Microchimerism most commonly results from the exchange of cells across the placenta during pregnancy, however there is also evidence that cells may be transferred from mother to infant through nursing. In addition to exchange between mother and fetus, there may be exchange of cells between twins in utero, and there is also the possibility that cells from an older sibling residing in the mother may find their way back across the placenta to a younger sibling during the latter’s gestation. Women may have microchimeric cells both from their mother as well as from their own pregnancies, and there is even evidence for competition between cells from grandmother and infant within the mother.

What it is that fetal microchimeric cells do in the mother’s body is unclear, although there are some intriguing possibilities.
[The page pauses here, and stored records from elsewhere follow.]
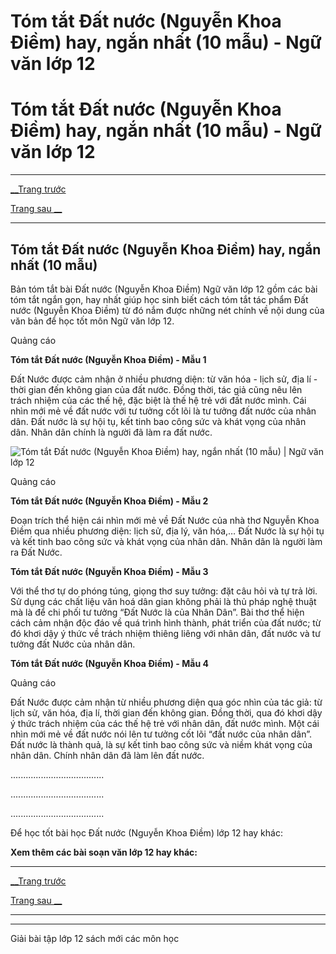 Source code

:# Tóm tắt Đất nước (Nguyễn Khoa Điềm) hay, ngắn nhất (10 mẫu) - Ngữ văn lớp 12

# Tóm tắt Đất nước (Nguyễn Khoa Điềm) hay, ngắn nhất (10 mẫu) - Ngữ văn lớp 12

* * *

[__Trang trước](https://vietjack.com/soan-van-lop-12/dat-nuoc.jsp)

[Trang sau __](https://vietjack.com/soan-van-lop-12/dat-nuoc.jsp)

* * *

## Tóm tắt Đất nước (Nguyễn Khoa Điềm) hay, ngắn nhất (10 mẫu)

Bản tóm tắt bài Đất nước (Nguyễn Khoa Điềm) Ngữ văn lớp 12 gồm các bài tóm tắt ngắn gọn, hay nhất giúp học sinh biết cách tóm tắt tác phẩm Đất nước (Nguyễn Khoa Điềm) từ đó nắm được những nét chính về nội dung của văn bản để học tốt môn Ngữ văn lớp 12.

Quảng cáo

**Tóm tắt Đất nước (Nguyễn Khoa Điềm) - Mẫu 1**

Đất Nước được cảm nhận ở nhiều phương diện: từ văn hóa - lịch sử, địa lí - thời gian đến không gian của đất nước. Đồng thời, tác giả cũng nêu lên trách nhiệm của các thế hệ, đặc biệt là thế hệ trẻ với đất nước mình. Cái nhìn mới mẻ về đất nước với tư tưởng cốt lõi là tư tưởng đất nước của nhân dân. Đất nước là sự hội tụ, kết tinh bao công sức và khát vọng của nhân dân. Nhân dân chính là người đã làm ra đất nước.

![Tóm tắt Đất nước \(Nguyễn Khoa Điềm\) hay, ngắn nhất \(10 mẫu\) | Ngữ văn lớp 12](https://vietjack.com/soan-van-lop-12/images/tom-tat-dat-nuoc.PNG)

Quảng cáo

**Tóm tắt Đất nước (Nguyễn Khoa Điềm) - Mẫu 2**

Đoạn trích thể hiện cái nhìn mới mẻ về Đất Nước của nhà thơ Nguyễn Khoa Điềm qua nhiều phương diện: lịch sử, địa lý, văn hóa,… Đất Nước là sự hội tụ và kết tinh bao công sức và khát vọng của nhân dân. Nhân dân là người làm ra Đất Nước.

**Tóm tắt Đất nước (Nguyễn Khoa Điềm) - Mẫu 3**

Với thể thơ tự do phóng túng, giọng thơ suy tưởng: đặt câu hỏi và tự trả lời. Sử dụng các chất liệu văn hoá dân gian không phải là thủ pháp nghệ thuật mà là để chi phối tư tưởng “Đất Nước là của Nhân Dân”. Bài thơ thể hiện cách cảm nhận độc đáo về quá trình hình thành, phát triển của đất nước; từ đó khơi dậy ý thức về trách nhiệm thiêng liêng với nhân dân, đất nước và tư tưởng đất Nước của nhân dân.

**Tóm tắt Đất nước (Nguyễn Khoa Điềm) - Mẫu 4**

Quảng cáo

Đất Nước được cảm nhận từ nhiều phương diện qua góc nhìn của tác giả: từ lịch sử, văn hóa, địa lí, thời gian đến không gian. Đồng thời, qua đó khơi dậy ý thức trách nhiệm của các thế hệ trẻ với nhân dân, đất nước mình. Một cái nhìn mới mẻ về đất nước nói lên tư tưởng cốt lõi “đất nước của nhân dân”. Đất nước là thành quả, là sự kết tinh bao công sức và niềm khát vọng của nhân dân. Chính nhân dân đã làm lên đất nước.

.....................................

.....................................

.....................................

Để học tốt bài học Đất nước (Nguyễn Khoa Điềm) lớp 12 hay khác:

**Xem thêm các bài soạn văn lớp 12 hay khác:**

* * *

[__Trang trước](https://vietjack.com/soan-van-lop-12/dat-nuoc.jsp)

[Trang sau __](https://vietjack.com/soan-van-lop-12/dat-nuoc.jsp)

* * *

* * *

Giải bài tập lớp 12 sách mới các môn học
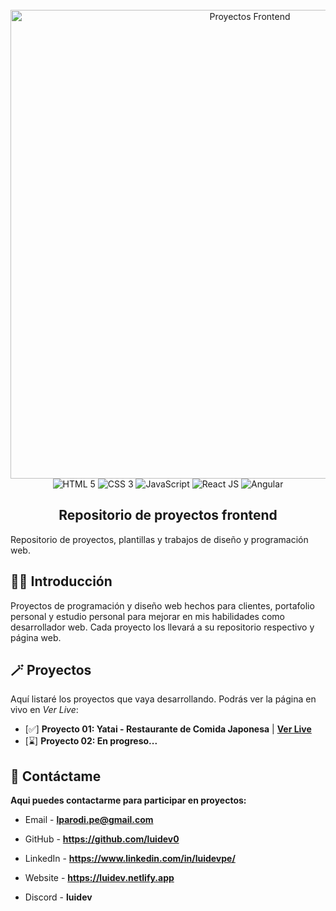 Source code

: <div align="center">
  <br />
    <a href="https://github.com/luidev0/proyectos-frontend" target="_blank">
      <img src="https://i0.wp.com/plopdo.com/wp-content/uploads/2021/07/Screenshot-1.png?resize=1210%2C642&ssl=1" alt="Proyectos Frontend" width="750px" height="auto" >
    </a>
  <br />
  
  <div>
    <img src="https://img.shields.io/badge/HTML-orange?style=for-the-badge&logo=html5&logoColor=white&color=%23252525" alt="HTML 5" />
    <img src="https://img.shields.io/badge/JavaScript-black?style=for-the-badge&logo=javascript&logoColor=white&color=%23252525" alt="CSS 3" />
    <img src="https://img.shields.io/badge/CSS-black?style=for-the-badge&logo=css3&logoColor=white&color=%23252525" alt="JavaScript" />
    <img src="https://img.shields.io/badge/React-black?style=for-the-badge&logo=react&logoColor=white&color=%23252525&link=https%3A%2F%2Fyataipe.netlify.app%2F" alt="React JS" />
    <img src="https://img.shields.io/badge/Angular-black?style=for-the-badge&logo=Angular&logoColor=white&color=%23252525&link=https%3A%2F%2Fyataipe.netlify.app%2F" alt="Angular" />
  </div>

  <h2 align="center">Repositorio de proyectos frontend</h2>

   <div align="left">      
     Repositorio de proyectos, plantillas y trabajos de diseño y programación web.
   </div>
</div>

## <a name="introduction">🧙‍♂️ Introducción</a>

Proyectos de programación y diseño web hechos para clientes, portafolio personal y estudio personal para mejorar en mis habilidades como desarrollador web. Cada proyecto los llevará a su repositorio respectivo y página web.

## <a name="projects">🪄 Proyectos</a>

Aquí listaré los proyectos que vaya desarrollando. Podrás ver la página en vivo en _Ver Live_:

- [✅] **Proyecto 01: Yatai - Restaurante de Comida Japonesa** | **[Ver Live](https://yataipe.netlify.app/)**
- [⌛] **Proyecto 02: En progreso...**

## <a name="contact">📜 Contáctame</a>

**Aqui puedes contactarme para participar en proyectos:**

- Email - **lparodi.pe@gmail.com**

- GitHub - **https://github.com/luidev0**

- LinkedIn - **https://www.linkedin.com/in/luidevpe/**

- Website - **https://luidev.netlify.app**

- Discord - **luidev**
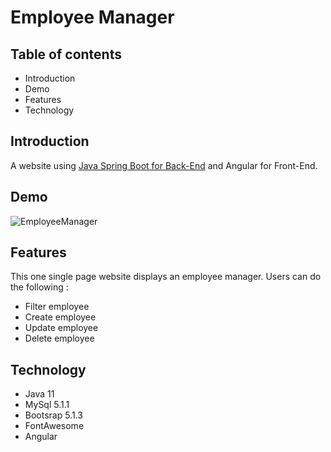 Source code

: <h1>Employee Manager</h1>
    <h2>Table of contents</h2>
    <ul>
        <li>Introduction</li>
        <li>Demo</li>
        <li>Features</li>
        <li>Technology</li>
    </ul>

<h2>Introduction</h2>

A website using <a href="https://github.com/lazar360/employeemanager">Java Spring Boot for Back-End</a> and Angular for Front-End.

<h2>Demo</h2>

![EmployeeManager](https://user-images.githubusercontent.com/91179295/165251864-8a7ec801-1030-46a3-a4f6-901d0047efd4.gif)

<h2>Features</h2>
This one single page website displays an employee manager.
Users can do the following :
<ul>
    <li>Filter employee</li>
    <li>Create employee</li>
    <li>Update employee</li>
    <li>Delete employee</li>
</ul>
<h2>Technology</h2>
<ul>
    <li>Java 11</li>
    <li>MySql 5.1.1</li>
    <li>Bootsrap 5.1.3</li>
    <li>FontAwesome</li>
    <li>Angular</li>
</ul>
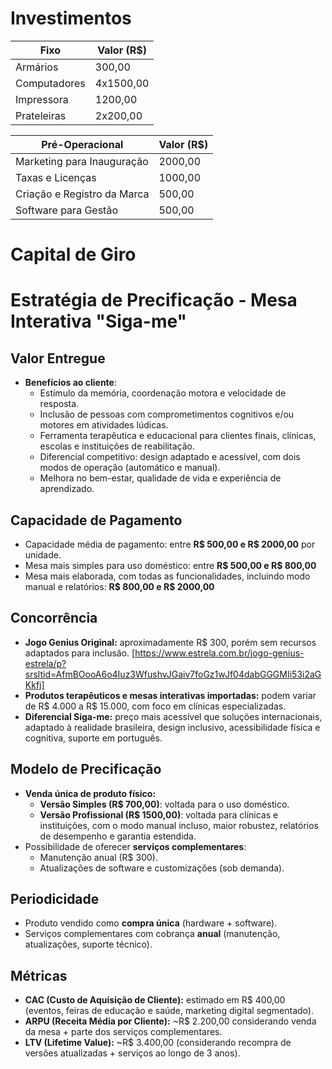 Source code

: # Investimentos

| Fixo           | Valor (R$)     |
|----------------|----------------|
| Armários       | 300,00         |
| Computadores   | 4x1500,00      |
| Impressora     | 1200,00        |
| Prateleiras    | 2x200,00       |

| Pré-Operacional             | Valor (R$)     |
|-----------------------------|----------------|
| Marketing para Inauguração  | 2000,00        |
| Taxas e Licenças            | 1000,00        |
| Criação e Registro da Marca | 500,00         |
| Software para Gestão        | 500,00         |

# Capital de Giro



# Estratégia de Precificação - Mesa Interativa "Siga-me"

## Valor Entregue
- **Benefícios ao cliente**:  
  - Estímulo da memória, coordenação motora e velocidade de resposta.  
  - Inclusão de pessoas com comprometimentos cognitivos e/ou motores em atividades lúdicas.  
  - Ferramenta terapêutica e educacional para clientes finais, clínicas, escolas e instituições de reabilitação.  
  - Diferencial competitivo: design adaptado e acessível, com dois modos de operação (automático e manual).  
  - Melhora no bem-estar, qualidade de vida e experiência de aprendizado.  

## Capacidade de Pagamento
- Capacidade média de pagamento: entre **R$ 500,00 e R$ 2000,00** por unidade.
- Mesa mais simples para uso doméstico: entre **R$ 500,00 e R$ 800,00**
- Mesa mais elaborada, com todas as funcionalidades, incluindo modo manual e relatórios: **R$ 800,00 e R$ 2000,00**

## Concorrência
- **Jogo Genius Original:** aproximadamente R$ 300, porém sem recursos adaptados para inclusão. [https://www.estrela.com.br/jogo-genius-estrela/p?srsltid=AfmBOooA6o4Iuz3WfushvJGaiv7foGz1wJf04dabGGGMIi53i2aGKkfj]
- **Produtos terapêuticos e mesas interativas importadas:** podem variar de R$ 4.000 a R$ 15.000, com foco em clínicas especializadas.  
- **Diferencial Siga-me:** preço mais acessível que soluções internacionais, adaptado à realidade brasileira, design inclusivo, acessibilidade física e cognitiva, suporte em português.  

## Modelo de Precificação
- **Venda única de produto físico:**  
  - **Versão Simples (R$ 700,00)**: voltada para o uso doméstico.
  - **Versão Profissional (R$ 1500,00)**: voltada para clínicas e instituições, com o modo manual incluso, maior robustez, relatórios de desempenho e garantia estendida.  
- Possibilidade de oferecer **serviços complementares**:  
  - Manutenção anual (R$ 300).  
  - Atualizações de software e customizações (sob demanda).  

## Periodicidade
- Produto vendido como **compra única** (hardware + software).  
- Serviços complementares com cobrança **anual** (manutenção, atualizações, suporte técnico).  

## Métricas
- **CAC (Custo de Aquisição de Cliente):** estimado em R$ 400,00 (eventos, feiras de educação e saúde, marketing digital segmentado).  
- **ARPU (Receita Média por Cliente):** ~R$ 2.200,00 considerando venda da mesa + parte dos serviços complementares.  
- **LTV (Lifetime Value):** ~R$ 3.400,00 (considerando recompra de versões atualizadas + serviços ao longo de 3 anos).  

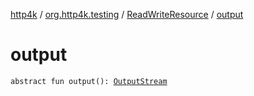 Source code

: [http4k](../../index.md) / [org.http4k.testing](../index.md) / [ReadWriteResource](index.md) / [output](./output.md)

# output

`abstract fun output(): `[`OutputStream`](https://docs.oracle.com/javase/9/docs/api/java/io/OutputStream.html)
For example, fetal microchimeric cells are similar to stem cells in that they are able to become a variety of different tissues and may aid in tissue repair. One research group investigating this possibility followed the activity of fetal microchimeric cells in a mother rat after the maternal heart was injured: they discovered that the fetal cells migrated to the maternal heart and differentiated into heart cells helping to repair the damage. In animal studies, microchimeric cells were found in maternal brains where they became nerve cells, suggesting they might be functionally integrated in the brain. It is possible that the same may true of such cells in the human brain.

These microchimeric cells may also influence the immune system. A fetal microchimeric cell from a pregnancy is recognized by the mother’s immune system partly as belonging to the mother, since the fetus is genetically half identical to the mother, but partly foreign, due to the father’s genetic contribution. This may “prime” the immune system to be alert for cells that are similar to the self, but with some genetic differences. Cancer cells which arise due to genetic mutations are just such cells, and there are studies which suggest that microchimeric cells may stimulate the immune system to stem the growth of tumors. Many more microchimeric cells are found in the blood of healthy women compared to those with breast cancer, for example, suggesting that microchimeric cells can somehow prevent tumor formation. In other circumstances, the immune system turns against the self, causing significant damage. Microchimerism is more common in patients suffering from Multiple Sclerosis than in their healthy siblings, suggesting chimeric cells may have a detrimental role in this disease, perhaps by setting off an autoimmune attack.

This is a burgeoning new field of inquiry with tremendous potential for novel findings as well as for practical applications. But it is also a reminder of our interconnectedness.